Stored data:
○ ○ ○ ○

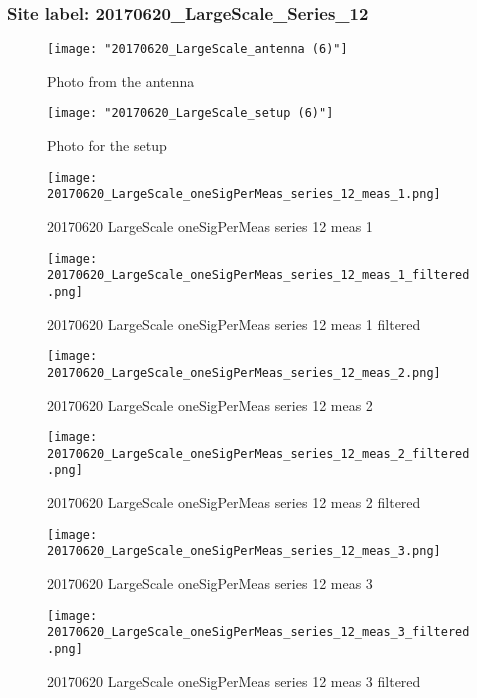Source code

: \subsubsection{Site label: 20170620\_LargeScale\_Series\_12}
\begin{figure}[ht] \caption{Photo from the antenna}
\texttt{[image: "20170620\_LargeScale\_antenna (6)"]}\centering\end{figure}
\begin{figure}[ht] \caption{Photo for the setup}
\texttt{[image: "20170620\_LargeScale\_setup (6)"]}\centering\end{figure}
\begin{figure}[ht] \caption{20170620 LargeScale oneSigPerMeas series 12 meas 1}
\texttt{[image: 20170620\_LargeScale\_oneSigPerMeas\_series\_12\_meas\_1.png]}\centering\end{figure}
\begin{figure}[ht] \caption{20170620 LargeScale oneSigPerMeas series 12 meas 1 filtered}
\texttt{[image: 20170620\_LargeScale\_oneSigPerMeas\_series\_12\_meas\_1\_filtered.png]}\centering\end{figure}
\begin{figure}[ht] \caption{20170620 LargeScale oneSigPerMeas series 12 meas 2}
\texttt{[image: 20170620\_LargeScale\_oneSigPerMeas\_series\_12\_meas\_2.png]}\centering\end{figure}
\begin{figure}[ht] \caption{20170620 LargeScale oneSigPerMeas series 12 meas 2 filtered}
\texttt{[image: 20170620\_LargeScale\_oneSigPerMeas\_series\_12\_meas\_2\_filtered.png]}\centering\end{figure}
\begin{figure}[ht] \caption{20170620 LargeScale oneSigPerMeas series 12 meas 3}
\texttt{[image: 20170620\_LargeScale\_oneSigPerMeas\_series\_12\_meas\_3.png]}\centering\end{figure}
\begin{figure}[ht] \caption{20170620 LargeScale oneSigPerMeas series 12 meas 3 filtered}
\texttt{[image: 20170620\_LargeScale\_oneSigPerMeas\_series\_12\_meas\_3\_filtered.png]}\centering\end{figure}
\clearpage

○ ○ ○ ○

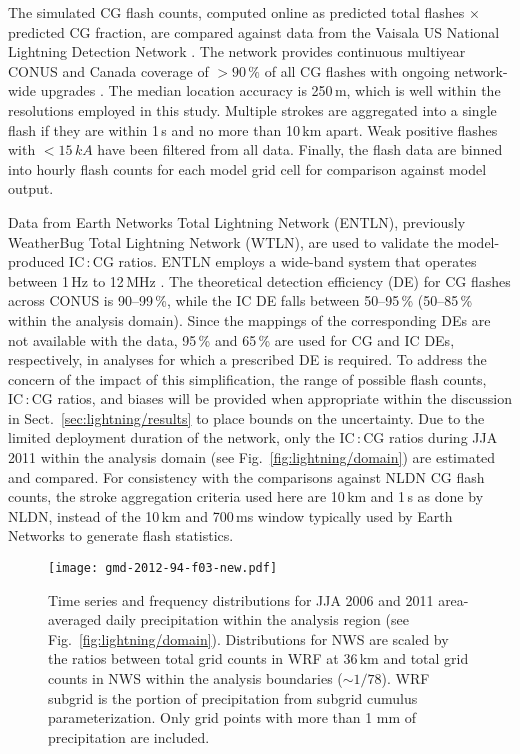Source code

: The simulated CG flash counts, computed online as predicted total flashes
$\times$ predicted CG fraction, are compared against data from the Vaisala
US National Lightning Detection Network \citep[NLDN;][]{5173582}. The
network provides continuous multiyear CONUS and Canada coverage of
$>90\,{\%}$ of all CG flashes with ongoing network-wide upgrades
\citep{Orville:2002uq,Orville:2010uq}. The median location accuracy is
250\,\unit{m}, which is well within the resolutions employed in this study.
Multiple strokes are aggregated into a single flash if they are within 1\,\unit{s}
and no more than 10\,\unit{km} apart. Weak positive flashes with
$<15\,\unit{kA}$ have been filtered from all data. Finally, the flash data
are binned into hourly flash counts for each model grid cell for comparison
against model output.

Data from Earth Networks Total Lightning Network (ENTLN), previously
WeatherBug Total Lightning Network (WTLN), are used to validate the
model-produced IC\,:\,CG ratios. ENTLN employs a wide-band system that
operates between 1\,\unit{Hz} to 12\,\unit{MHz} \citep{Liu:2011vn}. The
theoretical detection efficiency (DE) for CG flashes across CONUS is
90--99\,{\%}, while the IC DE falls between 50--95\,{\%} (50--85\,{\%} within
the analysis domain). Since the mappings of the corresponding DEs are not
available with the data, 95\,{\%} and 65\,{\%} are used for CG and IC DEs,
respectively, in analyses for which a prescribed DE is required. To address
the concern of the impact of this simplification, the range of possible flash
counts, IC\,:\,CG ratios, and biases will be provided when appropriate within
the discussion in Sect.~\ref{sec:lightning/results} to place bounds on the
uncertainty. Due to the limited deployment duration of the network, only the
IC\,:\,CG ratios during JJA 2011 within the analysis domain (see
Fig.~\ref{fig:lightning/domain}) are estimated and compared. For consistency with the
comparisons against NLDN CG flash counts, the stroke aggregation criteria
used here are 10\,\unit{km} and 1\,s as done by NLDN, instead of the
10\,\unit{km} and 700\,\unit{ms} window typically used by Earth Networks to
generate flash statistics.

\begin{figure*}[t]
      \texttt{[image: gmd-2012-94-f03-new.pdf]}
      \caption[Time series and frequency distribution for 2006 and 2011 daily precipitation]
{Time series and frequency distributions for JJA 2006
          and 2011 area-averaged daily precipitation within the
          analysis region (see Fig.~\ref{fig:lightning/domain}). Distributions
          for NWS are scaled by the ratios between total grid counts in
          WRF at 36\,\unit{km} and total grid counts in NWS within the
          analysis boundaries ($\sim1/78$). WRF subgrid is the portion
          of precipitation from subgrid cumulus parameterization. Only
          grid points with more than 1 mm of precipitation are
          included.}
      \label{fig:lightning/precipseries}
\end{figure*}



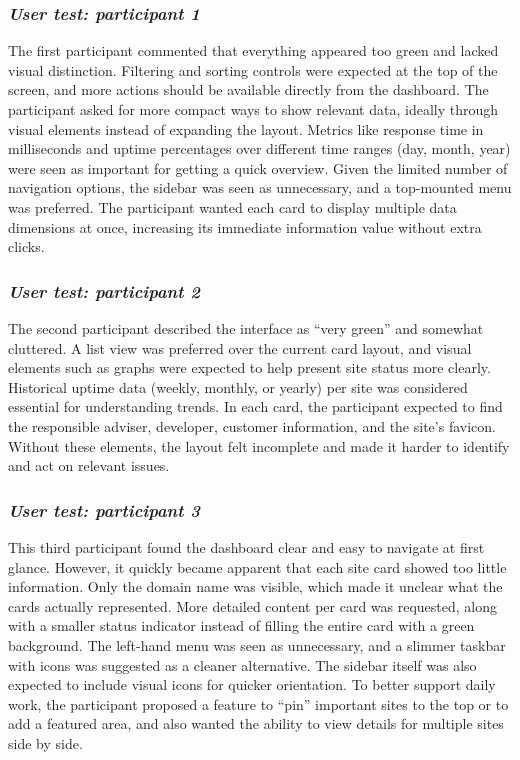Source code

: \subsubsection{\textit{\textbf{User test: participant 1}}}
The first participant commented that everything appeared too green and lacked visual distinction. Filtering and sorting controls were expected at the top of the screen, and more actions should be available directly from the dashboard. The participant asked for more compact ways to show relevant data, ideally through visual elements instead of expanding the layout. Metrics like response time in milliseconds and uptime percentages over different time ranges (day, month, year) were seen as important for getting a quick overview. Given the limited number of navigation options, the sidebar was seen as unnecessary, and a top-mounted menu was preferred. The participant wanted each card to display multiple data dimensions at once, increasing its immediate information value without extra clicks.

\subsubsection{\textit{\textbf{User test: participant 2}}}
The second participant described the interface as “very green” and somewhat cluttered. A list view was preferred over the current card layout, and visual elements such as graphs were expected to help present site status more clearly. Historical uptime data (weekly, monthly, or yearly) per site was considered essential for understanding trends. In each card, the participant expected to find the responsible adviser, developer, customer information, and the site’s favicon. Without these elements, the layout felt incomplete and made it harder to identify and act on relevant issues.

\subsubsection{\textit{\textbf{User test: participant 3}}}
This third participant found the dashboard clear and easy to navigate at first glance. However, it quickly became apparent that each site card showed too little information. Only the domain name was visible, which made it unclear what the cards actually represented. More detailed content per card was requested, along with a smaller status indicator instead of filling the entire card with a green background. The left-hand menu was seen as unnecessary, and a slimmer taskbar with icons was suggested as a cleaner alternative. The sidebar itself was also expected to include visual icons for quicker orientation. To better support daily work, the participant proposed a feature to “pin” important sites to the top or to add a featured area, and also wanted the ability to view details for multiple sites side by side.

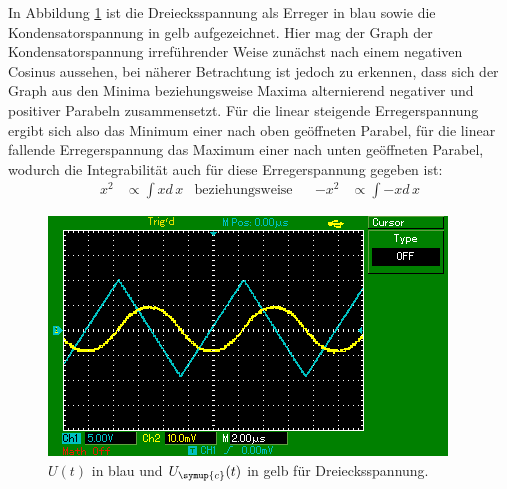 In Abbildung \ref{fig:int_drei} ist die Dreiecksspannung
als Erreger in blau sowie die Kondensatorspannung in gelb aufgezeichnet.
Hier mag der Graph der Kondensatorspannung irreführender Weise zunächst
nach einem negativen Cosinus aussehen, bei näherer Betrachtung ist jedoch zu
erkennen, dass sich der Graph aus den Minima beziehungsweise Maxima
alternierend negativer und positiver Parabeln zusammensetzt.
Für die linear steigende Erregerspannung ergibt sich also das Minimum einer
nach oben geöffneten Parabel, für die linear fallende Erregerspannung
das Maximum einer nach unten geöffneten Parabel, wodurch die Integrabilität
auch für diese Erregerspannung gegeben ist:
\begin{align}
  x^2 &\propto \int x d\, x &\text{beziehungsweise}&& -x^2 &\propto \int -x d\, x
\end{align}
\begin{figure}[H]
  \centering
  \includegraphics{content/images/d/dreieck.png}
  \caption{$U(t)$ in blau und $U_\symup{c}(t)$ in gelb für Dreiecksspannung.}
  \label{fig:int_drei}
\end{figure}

○ ○ ○ ○

» Exercise prompt:
What do the lines above say from the one containing "the flash data" down to the one containing "NWS within the"? Return them exactly, both end lines included, and only them.

» Final answer:
$<15\,\unit{kA}$ have been filtered from all data. Finally, the flash data
are binned into hourly flash counts for each model grid cell for comparison
against model output.

Data from Earth Networks Total Lightning Network (ENTLN), previously
WeatherBug Total Lightning Network (WTLN), are used to validate the
model-produced IC\,:\,CG ratios. ENTLN employs a wide-band system that
operates between 1\,\unit{Hz} to 12\,\unit{MHz} \citep{Liu:2011vn}. The
theoretical detection efficiency (DE) for CG flashes across CONUS is
90--99\,{\%}, while the IC DE falls between 50--95\,{\%} (50--85\,{\%} within
the analysis domain). Since the mappings of the corresponding DEs are not
available with the data, 95\,{\%} and 65\,{\%} are used for CG and IC DEs,
respectively, in analyses for which a prescribed DE is required. To address
the concern of the impact of this simplification, the range of possible flash
counts, IC\,:\,CG ratios, and biases will be provided when appropriate within
the discussion in Sect.~\ref{sec:lightning/results} to place bounds on the
uncertainty. Due to the limited deployment duration of the network, only the
IC\,:\,CG ratios during JJA 2011 within the analysis domain (see
Fig.~\ref{fig:lightning/domain}) are estimated and compared. For consistency with the
comparisons against NLDN CG flash counts, the stroke aggregation criteria
used here are 10\,\unit{km} and 1\,s as done by NLDN, instead of the
10\,\unit{km} and 700\,\unit{ms} window typically used by Earth Networks to
generate flash statistics.

\begin{figure*}[t]
      \texttt{[image: gmd-2012-94-f03-new.pdf]}
      \caption[Time series and frequency distribution for 2006 and 2011 daily precipitation]
{Time series and frequency distributions for JJA 2006
          and 2011 area-averaged daily precipitation within the
          analysis region (see Fig.~\ref{fig:lightning/domain}). Distributions
          for NWS are scaled by the ratios between total grid counts in
          WRF at 36\,\unit{km} and total grid counts in NWS within the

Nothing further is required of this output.